Even in relation to the disease clauses, the government restrictions play a part in the Supreme Court’s analysis of causation. They concluded that, on the proper interpretation of the disease clauses, in order to show that loss from interruption of the insured business was proximately caused by one or more occurrences of illness resulting from COVID – 19, it is sufficient to prove that the interruption was a result of government action taken in response to cases of the disease which included at least one case of COVID – 19 within the geographical area covered by the clause, with each individual cases of illness being a separate and equally effective cause of the government action.

In considering reinsurance aggregation issues, much will depend not only the on the wording of the insurance and reinsurance policies but also on the basis on which the insurance claims are agreed and settled.

Cause-based aggregation language, for example where losses are attributable ‘directly or indirectly to one cause’ or by reference to the same ‘originating cause’ requires a wider search for the cause that underpins the individual losses in each case. In Axa v Field (1996) Lord Mustill stated that the word “originating” opened up the widest possible search for a unifying factor in losses which it is sought to aggregate.
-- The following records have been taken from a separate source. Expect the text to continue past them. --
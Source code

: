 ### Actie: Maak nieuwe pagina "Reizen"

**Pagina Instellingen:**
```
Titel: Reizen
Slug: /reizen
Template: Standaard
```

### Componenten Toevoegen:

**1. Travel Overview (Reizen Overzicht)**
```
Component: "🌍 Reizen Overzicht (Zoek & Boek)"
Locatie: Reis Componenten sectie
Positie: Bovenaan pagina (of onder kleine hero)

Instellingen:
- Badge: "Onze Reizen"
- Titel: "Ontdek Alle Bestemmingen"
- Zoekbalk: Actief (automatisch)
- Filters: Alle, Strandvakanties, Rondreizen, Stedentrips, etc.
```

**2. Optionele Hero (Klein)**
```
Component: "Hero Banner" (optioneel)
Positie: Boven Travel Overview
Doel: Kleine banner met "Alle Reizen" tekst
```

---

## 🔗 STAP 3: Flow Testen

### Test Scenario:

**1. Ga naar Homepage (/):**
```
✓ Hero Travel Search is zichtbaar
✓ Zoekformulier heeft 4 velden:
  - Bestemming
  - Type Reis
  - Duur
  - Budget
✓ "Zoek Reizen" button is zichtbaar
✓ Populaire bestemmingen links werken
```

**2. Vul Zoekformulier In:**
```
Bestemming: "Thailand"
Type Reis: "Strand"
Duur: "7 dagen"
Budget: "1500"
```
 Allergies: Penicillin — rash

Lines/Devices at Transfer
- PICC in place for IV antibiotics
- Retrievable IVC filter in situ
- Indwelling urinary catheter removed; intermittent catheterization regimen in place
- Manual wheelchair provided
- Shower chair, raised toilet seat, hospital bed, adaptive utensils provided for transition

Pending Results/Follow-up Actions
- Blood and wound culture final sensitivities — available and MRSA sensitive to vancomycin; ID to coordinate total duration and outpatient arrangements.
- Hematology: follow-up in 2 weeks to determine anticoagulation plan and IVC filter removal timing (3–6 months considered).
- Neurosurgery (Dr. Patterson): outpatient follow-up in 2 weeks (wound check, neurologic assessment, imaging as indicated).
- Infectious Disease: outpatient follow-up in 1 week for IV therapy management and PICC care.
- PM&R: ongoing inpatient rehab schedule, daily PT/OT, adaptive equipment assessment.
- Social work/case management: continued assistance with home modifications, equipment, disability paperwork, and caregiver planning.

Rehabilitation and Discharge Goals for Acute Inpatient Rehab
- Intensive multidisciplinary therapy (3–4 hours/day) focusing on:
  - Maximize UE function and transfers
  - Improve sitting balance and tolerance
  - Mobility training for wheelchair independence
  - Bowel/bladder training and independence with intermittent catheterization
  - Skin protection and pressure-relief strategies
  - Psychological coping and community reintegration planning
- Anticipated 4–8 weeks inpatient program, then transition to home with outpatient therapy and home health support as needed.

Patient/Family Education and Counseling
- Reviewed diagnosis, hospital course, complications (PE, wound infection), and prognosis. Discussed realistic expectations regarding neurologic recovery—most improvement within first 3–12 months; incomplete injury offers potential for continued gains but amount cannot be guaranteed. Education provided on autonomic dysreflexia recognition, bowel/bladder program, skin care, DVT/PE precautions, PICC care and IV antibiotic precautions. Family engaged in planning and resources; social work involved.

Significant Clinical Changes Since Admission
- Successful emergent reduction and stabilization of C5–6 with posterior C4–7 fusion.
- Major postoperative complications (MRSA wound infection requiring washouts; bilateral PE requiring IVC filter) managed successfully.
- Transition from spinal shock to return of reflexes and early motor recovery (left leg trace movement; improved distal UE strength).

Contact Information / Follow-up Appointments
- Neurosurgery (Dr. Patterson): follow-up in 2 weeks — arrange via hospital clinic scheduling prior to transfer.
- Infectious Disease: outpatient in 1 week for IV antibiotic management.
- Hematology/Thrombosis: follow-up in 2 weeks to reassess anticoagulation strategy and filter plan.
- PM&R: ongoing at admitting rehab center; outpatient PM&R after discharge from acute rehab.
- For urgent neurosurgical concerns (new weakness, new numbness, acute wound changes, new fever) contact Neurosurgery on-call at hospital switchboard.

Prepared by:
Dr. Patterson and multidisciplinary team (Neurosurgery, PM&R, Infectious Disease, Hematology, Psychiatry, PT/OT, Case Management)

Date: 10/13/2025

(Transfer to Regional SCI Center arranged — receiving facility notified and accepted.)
Might Covid – 19 itself be the cause for aggregation purposes? The Supreme Court’s approach to causation is that the occurrence of each illness sustained as a result of Covid – 19 is a separate peril, and thus potentially a separate cause of loss for the purpose of the BI insurances they were considering. However, they talked also in terms of the underlying or originating cause of any local occurrence of disease being ‘the global COVID – 19 pandemic’, potentially opening up very broad aggregation possibilities.

As insurers assess and pay their underlying claims, the focus of aggregation disputes will become clearer. And of course, for some insurers looking at broader aggregation issues, the problem will not be getting over the deductibles but hitting reinsurance limits. One thing we can be sure of – there will be many arguments to come.